#### Exercise goal:
The copy you give must match the lines from the top of the data through the line containing "- The delivery man earns" exactly, and it must hold no pictures.

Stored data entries

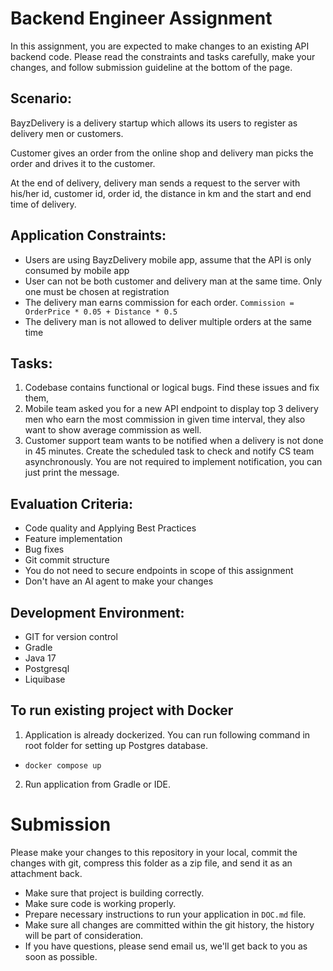 # Backend Engineer Assignment
In this assignment, you are expected to make changes to an existing API backend code. Please read the constraints and tasks carefully, make your changes, and follow submission guideline at the bottom of the page.

## Scenario:
BayzDelivery is a delivery startup which allows its users to register as delivery men or customers.

Customer gives an order from the online shop and delivery man picks the order and drives it to the customer.

At the end of delivery, delivery man sends a request to the server with his/her id, customer id, order id, the distance in km and the start and end time of delivery.

## Application Constraints:
- Users are using BayzDelivery mobile app, assume that the API is only consumed by mobile app
- User can not be both customer and delivery man at the same time. Only one must be chosen at registration
- The delivery man earns commission for each order. `Commission = OrderPrice * 0.05 + Distance * 0.5`
- The delivery man is not allowed to deliver multiple orders at the same time

## Tasks:
1. Codebase contains functional or logical bugs. Find these issues and fix them,
2. Mobile team asked you for a new API endpoint to display top 3 delivery men who earn the most commission in given time interval, they also want to show average commission as well.
3. Customer support team wants to be notified when a delivery is not done in 45 minutes. Create the scheduled task to check and notify CS team asynchronously. You are not required to implement notification, you can just print the message.  

## Evaluation Criteria:
- Code quality and Applying Best Practices
- Feature implementation
- Bug fixes
- Git commit structure
- You do not need to secure endpoints in scope of this assignment
- Don't have an AI agent to make your changes

## Development Environment:
- GIT for version control
- Gradle
- Java 17
- Postgresql
- Liquibase

## To run existing project with Docker
1. Application is already dockerized. You can run following command in root folder for setting up Postgres database.
- ```docker compose up```
2. Run application from Gradle or IDE.

# Submission
Please make your changes to this repository in your local, commit the changes with git, compress this folder as a zip file, and send it as an attachment back.

- Make sure that project is building correctly.
- Make sure code is working properly.
- Prepare necessary instructions to run your application in `DOC.md` file.
- Make sure all changes are committed within the git history, the history will be part of consideration.
- If you have questions, please send email us, we'll get back to you as soon as possible.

#### Task response:
 # Backend Engineer Assignment
In this assignment, you are expected to make changes to an existing API backend code. Please read the constraints and tasks carefully, make your changes, and follow submission guideline at the bottom of the page.

## Scenario:
BayzDelivery is a delivery startup which allows its users to register as delivery men or customers.

Customer gives an order from the online shop and delivery man picks the order and drives it to the customer.

At the end of delivery, delivery man sends a request to the server with his/her id, customer id, order id, the distance in km and the start and end time of delivery.

## Application Constraints:
- Users are using BayzDelivery mobile app, assume that the API is only consumed by mobile app
- User can not be both customer and delivery man at the same time. Only one must be chosen at registration
- The delivery man earns commission for each order. `Commission = OrderPrice * 0.05 + Distance * 0.5`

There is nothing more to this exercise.